Once the plane went missing, the ground station in Perth checked the logs and discovered that while the aircraft's communications systems were switched off, the plane and the satellite still kept saying "hello" to each other, every hour.
"Having messages for six hours after the plane is lost is probably the biggest disbelief," admits Inmarsat's vice president of satellite operations Mark Dickinson.
These messages are the raw data upon which everything rests.
After the alert had been raised at the company's London headquarters, engineers began urgently interpreting the raw data.
Dickinson explains: "We have some timing information ... that allows you to essentially work out the distance from the satellite ... and in addition to that there were some frequency measurements."
Using the discrepancy of satellite frequency known as theDoppler Effect, the team spent ten days refining their work before they briefed the Malaysian Prime Minister Najib Razak, who stunned the world by revealing the plane's flight had ended in the South Indian Ocean.

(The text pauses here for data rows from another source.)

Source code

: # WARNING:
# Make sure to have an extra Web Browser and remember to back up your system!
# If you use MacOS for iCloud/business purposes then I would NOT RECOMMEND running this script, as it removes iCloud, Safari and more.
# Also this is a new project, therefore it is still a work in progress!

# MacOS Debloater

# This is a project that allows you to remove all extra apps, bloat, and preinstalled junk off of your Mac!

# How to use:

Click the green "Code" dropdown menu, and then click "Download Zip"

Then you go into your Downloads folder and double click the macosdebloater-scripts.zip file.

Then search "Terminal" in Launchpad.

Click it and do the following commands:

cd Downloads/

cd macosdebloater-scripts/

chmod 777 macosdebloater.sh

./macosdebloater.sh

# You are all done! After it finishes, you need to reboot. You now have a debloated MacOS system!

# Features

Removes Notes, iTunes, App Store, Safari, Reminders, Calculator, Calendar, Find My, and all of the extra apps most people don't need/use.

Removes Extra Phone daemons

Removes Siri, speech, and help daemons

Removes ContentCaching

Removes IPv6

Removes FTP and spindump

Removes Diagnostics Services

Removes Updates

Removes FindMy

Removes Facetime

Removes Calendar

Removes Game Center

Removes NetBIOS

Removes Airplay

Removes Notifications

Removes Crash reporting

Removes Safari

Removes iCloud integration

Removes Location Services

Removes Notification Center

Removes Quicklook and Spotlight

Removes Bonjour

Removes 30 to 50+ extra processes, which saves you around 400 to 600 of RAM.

Dickinson says that when he realized what had probably happened, his reaction was: "Let's check this and let's check it again, because you want to make sure when you come to a conclusion like that you have done the right work... As good engineers we are trained to check and check again."
So why is Dickinson so sure he is right? Because the model they created showing arcs and Doppler readings was rigorously tested, initially on other aircraft on the satellite at the same time, and then against previous flights by the same aircraft. With minor disagreements both the position and the Doppler reading of those aircraft was predicted accurately.
Other organizations created their own models, ran the comparisons and came to the same conclusions. It is essential to understand: This is not just Inmarsat's frolic.
"No-one has come up yet with a reason why it shouldn't work with this particular flight when it has worked with others," Dickinson told me. "It's very important that this isn't just an Inmarsat activity."
So why haven't they found the plane where Inmarsat says it should be? Simply put, it's a big ocean, the ocean floor is very deep, with valleys and hills. In the bigger picture, the search has really only just begun.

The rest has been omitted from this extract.